Keunikan subkultur selanjutnya adalah pola hidup warga pesantren, yang tercermin dalam dua hal: jadwal waktu dan sistem pengajaran. Pembagian waktu dalam pesantren berbeda dengan masyarakat, karena jadwal disesuaikan dengan pengajian kitab yang dilaksanakan setelah sholat wajib. Dari sini kita bisa melihat, kenapa para santri sering memasak atau mencuci pakaian tengah malam, dst. Sistem pengajaran juga bersifat unik, yang mengacu pada hubungan murid-guru berdasarkan konsep emanasi (al-faid) sufi, di mana Cahaya Sejati (an-nur) Allah menyinari wajah-wajah ulama saleh. Di sinilah lahir konsep barokah, di mana keberhasilan santri dinilai bukan dari lulusnya ujian akademik, melainkan dari ketundukan total (moral) kepada kyai, layaknya ketundukan saalik (pejalan spiritual) kepada mursyid dalam tradisi tarekat. Keunikan terakhir dari subkultur pesantren, Gus Dur temukan dalam hirarki kepemimpinan kyai, di mana kyai menjelma pengasuh sekaligus pemilik tunggal pesantren. Titik inilah yang dikritik Greg, sebab menimbulkan “pergantian kepemimpinan” feodal yang menurutnya anti manajemen rasional. Bagi Gus Dur, hirarki kepemimpinan yang berlandaskan kharisma terbukti ampuh dalam menciptakan perubahan budaya, karena kyai berperan sebagai asimilator kebudayaan ”luar” untuk dipribumisasikan dalam tradisi pesantren.

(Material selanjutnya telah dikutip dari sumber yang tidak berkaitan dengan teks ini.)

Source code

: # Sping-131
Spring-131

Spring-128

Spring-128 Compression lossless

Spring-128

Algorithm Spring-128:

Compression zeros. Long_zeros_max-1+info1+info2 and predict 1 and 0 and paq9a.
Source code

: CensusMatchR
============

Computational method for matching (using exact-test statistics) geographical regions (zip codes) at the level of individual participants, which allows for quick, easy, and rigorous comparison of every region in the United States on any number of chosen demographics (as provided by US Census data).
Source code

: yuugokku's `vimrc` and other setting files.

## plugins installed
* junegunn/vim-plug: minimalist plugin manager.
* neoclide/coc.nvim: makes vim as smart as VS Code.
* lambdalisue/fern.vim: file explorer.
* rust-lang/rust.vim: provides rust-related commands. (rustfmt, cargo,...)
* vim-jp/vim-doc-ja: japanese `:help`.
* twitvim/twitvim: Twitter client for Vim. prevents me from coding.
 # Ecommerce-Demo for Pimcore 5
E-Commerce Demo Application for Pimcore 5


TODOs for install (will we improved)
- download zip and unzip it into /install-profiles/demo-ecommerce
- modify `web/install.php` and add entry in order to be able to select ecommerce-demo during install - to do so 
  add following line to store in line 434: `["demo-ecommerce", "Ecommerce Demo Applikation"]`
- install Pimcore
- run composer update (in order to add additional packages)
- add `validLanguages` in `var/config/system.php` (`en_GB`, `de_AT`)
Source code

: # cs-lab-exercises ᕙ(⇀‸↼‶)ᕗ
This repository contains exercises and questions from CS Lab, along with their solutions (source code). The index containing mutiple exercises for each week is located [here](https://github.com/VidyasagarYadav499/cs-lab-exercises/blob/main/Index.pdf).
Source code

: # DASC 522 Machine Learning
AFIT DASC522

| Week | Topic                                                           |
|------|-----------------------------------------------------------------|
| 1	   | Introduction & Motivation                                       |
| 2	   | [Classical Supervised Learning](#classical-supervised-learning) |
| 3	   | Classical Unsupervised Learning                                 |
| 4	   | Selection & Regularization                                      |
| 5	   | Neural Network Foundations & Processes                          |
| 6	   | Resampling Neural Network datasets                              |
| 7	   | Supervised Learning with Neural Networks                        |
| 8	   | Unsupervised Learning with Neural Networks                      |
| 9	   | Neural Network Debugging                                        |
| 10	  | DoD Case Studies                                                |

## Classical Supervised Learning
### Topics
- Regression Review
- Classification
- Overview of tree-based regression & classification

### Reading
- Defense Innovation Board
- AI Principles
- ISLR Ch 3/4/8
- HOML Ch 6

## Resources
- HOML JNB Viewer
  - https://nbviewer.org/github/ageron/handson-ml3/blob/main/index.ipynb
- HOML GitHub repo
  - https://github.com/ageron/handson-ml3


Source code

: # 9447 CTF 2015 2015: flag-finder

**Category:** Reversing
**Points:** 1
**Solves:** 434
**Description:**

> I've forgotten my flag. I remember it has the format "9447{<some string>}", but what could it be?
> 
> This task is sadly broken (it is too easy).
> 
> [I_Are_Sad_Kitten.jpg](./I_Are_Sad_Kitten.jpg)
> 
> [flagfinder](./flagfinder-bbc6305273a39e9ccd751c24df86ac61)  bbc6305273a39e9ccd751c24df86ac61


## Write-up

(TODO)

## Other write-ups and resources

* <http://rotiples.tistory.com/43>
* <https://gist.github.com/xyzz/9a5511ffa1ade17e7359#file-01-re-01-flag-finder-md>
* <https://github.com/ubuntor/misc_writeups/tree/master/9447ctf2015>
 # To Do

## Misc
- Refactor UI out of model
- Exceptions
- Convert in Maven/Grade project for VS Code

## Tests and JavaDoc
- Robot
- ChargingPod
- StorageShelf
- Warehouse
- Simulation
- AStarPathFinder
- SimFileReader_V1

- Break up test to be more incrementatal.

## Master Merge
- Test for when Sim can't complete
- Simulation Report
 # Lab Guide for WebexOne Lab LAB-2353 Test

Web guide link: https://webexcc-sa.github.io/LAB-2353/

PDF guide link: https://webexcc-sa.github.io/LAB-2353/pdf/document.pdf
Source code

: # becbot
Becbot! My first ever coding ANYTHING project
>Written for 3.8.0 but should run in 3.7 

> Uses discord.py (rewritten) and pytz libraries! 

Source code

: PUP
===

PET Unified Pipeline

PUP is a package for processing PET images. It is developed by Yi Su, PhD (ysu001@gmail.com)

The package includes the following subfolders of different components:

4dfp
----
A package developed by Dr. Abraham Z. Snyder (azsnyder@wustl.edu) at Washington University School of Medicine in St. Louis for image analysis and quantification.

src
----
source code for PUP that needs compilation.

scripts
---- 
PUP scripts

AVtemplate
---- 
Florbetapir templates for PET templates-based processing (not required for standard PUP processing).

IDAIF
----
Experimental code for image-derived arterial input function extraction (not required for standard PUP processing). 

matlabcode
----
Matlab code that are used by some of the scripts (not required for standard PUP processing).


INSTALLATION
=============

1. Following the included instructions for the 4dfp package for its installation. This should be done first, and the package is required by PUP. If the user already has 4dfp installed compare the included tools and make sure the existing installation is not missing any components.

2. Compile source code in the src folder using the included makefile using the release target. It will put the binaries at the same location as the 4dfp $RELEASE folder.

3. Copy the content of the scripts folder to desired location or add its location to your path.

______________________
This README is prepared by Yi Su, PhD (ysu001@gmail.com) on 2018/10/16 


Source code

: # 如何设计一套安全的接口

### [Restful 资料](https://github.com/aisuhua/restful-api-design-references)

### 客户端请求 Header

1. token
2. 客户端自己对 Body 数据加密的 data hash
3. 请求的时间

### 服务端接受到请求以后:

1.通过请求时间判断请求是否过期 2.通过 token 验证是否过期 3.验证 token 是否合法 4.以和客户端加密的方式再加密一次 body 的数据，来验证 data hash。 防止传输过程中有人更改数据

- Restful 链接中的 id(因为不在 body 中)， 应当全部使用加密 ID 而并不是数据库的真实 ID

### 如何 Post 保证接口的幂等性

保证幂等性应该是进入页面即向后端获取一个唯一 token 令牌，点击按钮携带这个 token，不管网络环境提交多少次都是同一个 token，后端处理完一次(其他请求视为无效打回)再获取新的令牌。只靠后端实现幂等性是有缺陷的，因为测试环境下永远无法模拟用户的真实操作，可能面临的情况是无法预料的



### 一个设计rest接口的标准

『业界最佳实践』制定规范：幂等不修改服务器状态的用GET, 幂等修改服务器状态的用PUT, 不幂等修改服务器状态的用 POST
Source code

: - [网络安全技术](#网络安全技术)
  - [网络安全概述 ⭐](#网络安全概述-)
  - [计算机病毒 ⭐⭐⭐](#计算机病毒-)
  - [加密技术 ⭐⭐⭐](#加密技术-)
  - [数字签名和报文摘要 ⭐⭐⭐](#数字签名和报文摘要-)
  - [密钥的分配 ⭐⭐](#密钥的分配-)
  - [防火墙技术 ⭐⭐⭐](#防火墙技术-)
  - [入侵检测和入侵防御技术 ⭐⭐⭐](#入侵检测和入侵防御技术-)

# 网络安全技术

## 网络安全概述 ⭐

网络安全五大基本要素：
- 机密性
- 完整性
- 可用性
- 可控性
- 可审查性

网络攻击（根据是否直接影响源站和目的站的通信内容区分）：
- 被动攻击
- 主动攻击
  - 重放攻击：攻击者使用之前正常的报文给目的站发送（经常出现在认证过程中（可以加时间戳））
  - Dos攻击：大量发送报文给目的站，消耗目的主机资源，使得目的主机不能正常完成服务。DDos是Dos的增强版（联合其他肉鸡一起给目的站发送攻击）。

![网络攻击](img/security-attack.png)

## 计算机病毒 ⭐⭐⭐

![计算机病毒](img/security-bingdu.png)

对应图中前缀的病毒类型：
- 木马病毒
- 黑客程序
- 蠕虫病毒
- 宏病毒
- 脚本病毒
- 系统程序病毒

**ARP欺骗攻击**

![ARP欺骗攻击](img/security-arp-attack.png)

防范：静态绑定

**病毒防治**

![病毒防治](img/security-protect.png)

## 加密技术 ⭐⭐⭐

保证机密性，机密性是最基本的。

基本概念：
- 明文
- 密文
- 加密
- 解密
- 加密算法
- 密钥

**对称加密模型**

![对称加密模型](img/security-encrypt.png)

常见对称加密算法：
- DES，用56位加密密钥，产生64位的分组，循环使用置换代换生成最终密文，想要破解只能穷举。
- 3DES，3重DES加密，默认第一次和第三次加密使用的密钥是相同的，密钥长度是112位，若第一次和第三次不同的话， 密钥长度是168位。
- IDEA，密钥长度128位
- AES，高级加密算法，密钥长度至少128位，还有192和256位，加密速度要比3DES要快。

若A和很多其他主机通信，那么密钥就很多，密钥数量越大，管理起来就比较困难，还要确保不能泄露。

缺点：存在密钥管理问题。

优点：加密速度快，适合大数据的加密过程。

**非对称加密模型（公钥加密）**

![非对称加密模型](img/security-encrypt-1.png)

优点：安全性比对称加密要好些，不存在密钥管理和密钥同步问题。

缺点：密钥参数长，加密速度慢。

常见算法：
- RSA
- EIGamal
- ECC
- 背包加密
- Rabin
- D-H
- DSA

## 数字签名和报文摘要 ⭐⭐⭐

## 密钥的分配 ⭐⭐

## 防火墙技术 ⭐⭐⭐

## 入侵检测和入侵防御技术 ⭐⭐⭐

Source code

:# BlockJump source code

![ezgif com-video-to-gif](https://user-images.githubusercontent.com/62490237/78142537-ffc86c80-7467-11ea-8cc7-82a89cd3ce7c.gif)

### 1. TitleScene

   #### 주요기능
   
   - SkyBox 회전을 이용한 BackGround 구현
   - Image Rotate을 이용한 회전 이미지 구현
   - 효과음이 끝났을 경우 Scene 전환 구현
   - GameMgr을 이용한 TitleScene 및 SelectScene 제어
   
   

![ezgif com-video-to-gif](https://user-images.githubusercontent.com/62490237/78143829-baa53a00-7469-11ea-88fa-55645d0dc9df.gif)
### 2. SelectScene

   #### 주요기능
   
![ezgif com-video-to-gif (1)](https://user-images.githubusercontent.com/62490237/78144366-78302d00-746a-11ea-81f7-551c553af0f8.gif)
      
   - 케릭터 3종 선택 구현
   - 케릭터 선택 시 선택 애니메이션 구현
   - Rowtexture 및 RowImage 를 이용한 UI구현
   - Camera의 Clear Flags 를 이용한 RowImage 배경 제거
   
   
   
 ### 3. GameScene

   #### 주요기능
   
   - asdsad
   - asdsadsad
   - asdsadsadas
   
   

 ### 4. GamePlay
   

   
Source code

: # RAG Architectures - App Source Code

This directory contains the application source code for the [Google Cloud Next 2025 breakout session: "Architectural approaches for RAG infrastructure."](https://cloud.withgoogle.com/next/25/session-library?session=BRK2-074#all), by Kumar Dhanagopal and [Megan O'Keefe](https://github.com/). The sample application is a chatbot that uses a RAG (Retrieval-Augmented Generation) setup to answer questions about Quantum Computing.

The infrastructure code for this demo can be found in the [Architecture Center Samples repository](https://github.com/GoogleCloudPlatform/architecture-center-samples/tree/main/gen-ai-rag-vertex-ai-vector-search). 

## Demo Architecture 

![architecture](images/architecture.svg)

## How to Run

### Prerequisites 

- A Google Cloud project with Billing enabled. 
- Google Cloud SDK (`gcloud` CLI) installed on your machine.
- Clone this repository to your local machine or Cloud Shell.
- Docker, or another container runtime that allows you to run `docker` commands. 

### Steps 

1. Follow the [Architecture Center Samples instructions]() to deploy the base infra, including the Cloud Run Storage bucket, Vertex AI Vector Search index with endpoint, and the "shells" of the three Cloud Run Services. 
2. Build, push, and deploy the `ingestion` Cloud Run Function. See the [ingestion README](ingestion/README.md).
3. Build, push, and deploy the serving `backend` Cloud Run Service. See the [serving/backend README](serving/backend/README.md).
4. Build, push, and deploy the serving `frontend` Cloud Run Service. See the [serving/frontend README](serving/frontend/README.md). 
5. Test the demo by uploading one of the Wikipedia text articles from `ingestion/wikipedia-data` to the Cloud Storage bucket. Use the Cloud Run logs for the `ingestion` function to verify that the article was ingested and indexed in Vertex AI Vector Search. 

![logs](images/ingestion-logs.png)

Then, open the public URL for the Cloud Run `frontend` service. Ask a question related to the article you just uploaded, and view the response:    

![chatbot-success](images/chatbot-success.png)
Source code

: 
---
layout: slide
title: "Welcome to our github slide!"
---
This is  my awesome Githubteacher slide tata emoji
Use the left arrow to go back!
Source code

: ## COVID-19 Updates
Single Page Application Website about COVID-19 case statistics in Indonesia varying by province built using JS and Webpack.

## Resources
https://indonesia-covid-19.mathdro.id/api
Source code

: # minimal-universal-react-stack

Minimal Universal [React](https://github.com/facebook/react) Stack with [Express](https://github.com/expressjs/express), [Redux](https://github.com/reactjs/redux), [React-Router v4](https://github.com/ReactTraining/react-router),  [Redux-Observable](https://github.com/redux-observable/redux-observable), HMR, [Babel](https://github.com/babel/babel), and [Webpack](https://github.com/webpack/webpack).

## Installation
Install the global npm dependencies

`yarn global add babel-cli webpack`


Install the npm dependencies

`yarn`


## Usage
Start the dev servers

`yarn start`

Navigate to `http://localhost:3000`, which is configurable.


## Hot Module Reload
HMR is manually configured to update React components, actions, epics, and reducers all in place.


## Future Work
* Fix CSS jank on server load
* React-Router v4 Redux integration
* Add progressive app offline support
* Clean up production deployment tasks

Kharisma kyai juga mampu menjadi mobilisator bagi transformasi sosial, misalnya dengan pendampingan kyai terhadap sengketa tanah para petani vis a vis kolonial Belanda, yang sering berujung pada pemberontakan petani di bawah kepemimpinan kyai.
Pengambilan titik lemah pesantren juga terlihat ketika Greg melihat watak transformatif pesantren, semisal penggambaran Gus Dur terhadap pendirian Pesantren Tebuireng Jombang yang menjadi counter culture dari sekularisasi ekonomi liberal pabrik gula, yang telah meminggirkan orientasi religiusitas masyarakat Jawa. Pesantren datang, untuk mengembalikan spirit agama, melalui akulturasi antara Islam dengan tradisi lokal Jawa, sehingga masyarakat kembali menemukan spiritualitasnya. Sayang, penggambaran transformasi kultural ini langsung disambut oleh Greg melalui salah satu metodologi modernisasi, yakni kebutuhan pesantren sendiri untuk bertransformasi. Resikonya, watak populis dari peran transformasi sosial, menjadi gerakan “anti tradisi” karena Greg menyatakan bahwa pesantren tidak akan mampu menciptakan transformasi, ketika pesantren sendiri tidak mengubah dirinya dari keadaan statis. 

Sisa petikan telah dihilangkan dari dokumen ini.